FDA OKs Food From Cloned Animals
Thursday, December 28, 2006 12:05 PM EST
The Associated Press
By LIBBY QUAID

WASHINGTON (AP) — The government declared Thursday that food from cloned animals is safe to eat. After more than five years of study, the Food and Drug Administration concluded that cloned livestock is "virtually indistinguishable" from conventional livestock.

FDA believes "that meat and milk from cattle, swine and goat clones is as safe to eat as the food we eat every day," said Stephen F. Sundlof, director of the FDA Center for Veterinary Medicine.

Officials said they don't think special labels are needed, although a decision on labeling is pending.

Because scientists concluded there is no difference between food from clones and food from other animals, "it would be unlikely that FDA would require labeling in those cases," Sundlof said.

Final approval is still months away; the agency will accept comments from the public for the next three months.

Critics of cloning say the verdict is still out on the safety of food from cloned animals.

"Consumers are going to be having a product that has potential safety issues and has a whole load of ethical issues tied to it, without any labeling," said Joseph Mendelson, legal director of the Center for Food Safety.

Carol Tucker Foreman, director of food policy at the Consumer Federation of America, said the FDA is ignoring research that shows cloning results in more deaths and deformed animals than other reproductive technologies.

The consumer federation will ask food companies and supermarkets to refuse to sell food from clones, she said.

"Meat and milk from cloned animals have no benefit for consumers, and consumers don't want them in their foods," Foreman said.

However, FDA scientists said that by the time clones reached 6 to 18 months of age, they are virtually indistinguishable from conventionally bred animals.

Labels should only be used if the health characteristics of a food are significantly altered by how it is produced, said Barb Glenn of the Biotechnology Industry Organization.

"The bottom line is, we don't want to misinform consumers with some sort of implied message of difference," Glenn said. "There is no difference.

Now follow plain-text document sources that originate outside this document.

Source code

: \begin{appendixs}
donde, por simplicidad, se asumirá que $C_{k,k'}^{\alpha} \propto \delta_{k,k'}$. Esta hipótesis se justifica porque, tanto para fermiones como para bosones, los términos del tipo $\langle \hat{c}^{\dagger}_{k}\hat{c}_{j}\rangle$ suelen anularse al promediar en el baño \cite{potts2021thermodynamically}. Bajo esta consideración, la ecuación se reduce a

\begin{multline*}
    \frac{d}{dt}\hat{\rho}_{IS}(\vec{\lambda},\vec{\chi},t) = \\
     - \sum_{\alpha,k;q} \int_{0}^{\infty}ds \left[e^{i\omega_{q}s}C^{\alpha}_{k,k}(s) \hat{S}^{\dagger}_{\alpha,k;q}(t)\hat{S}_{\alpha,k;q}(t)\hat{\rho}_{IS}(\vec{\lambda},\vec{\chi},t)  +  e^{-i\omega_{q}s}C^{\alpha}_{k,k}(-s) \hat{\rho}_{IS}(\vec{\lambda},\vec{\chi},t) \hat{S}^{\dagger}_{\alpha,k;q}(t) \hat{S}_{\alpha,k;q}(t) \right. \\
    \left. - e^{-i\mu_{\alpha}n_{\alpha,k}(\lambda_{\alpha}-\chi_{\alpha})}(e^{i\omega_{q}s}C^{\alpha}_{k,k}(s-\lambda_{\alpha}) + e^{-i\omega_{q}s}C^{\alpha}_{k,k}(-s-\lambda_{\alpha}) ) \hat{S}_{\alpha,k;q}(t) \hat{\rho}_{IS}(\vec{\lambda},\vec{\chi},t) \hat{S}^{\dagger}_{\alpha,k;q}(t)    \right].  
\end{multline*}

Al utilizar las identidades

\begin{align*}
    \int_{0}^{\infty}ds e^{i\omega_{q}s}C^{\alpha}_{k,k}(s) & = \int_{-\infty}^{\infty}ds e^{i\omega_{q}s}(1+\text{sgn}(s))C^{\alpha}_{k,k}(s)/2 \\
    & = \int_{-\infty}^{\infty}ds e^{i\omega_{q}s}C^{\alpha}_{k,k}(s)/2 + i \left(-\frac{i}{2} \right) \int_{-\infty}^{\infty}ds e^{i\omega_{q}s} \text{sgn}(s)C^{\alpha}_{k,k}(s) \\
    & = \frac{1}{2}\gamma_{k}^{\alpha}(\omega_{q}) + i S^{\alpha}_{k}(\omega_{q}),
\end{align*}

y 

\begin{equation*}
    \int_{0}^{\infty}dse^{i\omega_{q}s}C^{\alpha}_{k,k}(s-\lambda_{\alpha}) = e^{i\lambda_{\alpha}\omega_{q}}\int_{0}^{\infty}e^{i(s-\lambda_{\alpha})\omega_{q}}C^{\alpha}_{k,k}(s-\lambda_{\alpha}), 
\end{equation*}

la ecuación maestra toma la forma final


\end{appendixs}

These foods are as safe as foods from animals that are raised conventionally."

Those in favor of the technology say it would be used primarily for breeding and not for steak or pork tenderloin.

Cloning lets farmers and ranchers make copies of exceptional animals, such as pigs that fatten rapidly or cows that are superior milk producers.

"It's not a genetically engineered animal; no genes have been changed or moved or deleted," Glenn said. "It's simply a genetic twin that we can then use for future matings to improve the overall health and well-being of the herd."

Thus, consumers would mostly get food from their offspring and not the clones themselves, Glenn said.

Still, some clones would eventually end up in the food supply. As with conventional livestock, a cloned bull or cow that outlived its usefulness would probably wind up at a hamburger plant, and a cloned dairy cow would be milked during her breeding years.

That's unlikely to happen soon, because FDA officials have asked farmers and cloning companies since 2001 to voluntarily keep clones and their offspring out of the food supply. The informal ban would remain in place for several months while FDA accepts comments from the public.

Approval of cloned livestock has taken five years because of pressure from big food companies nervous that consumers might reject milk and meat from cloned animals.

To produce a clone, the nucleus of a donor egg is removed and replaced with the DNA of a cow, pig or other animal. A tiny electric shock coaxes the egg to grow into a copy of the original animal. Cloning companies say it's just another reproductive technology, such as artificial insemination, yet there can be differences between the two because of chance and environmental influences.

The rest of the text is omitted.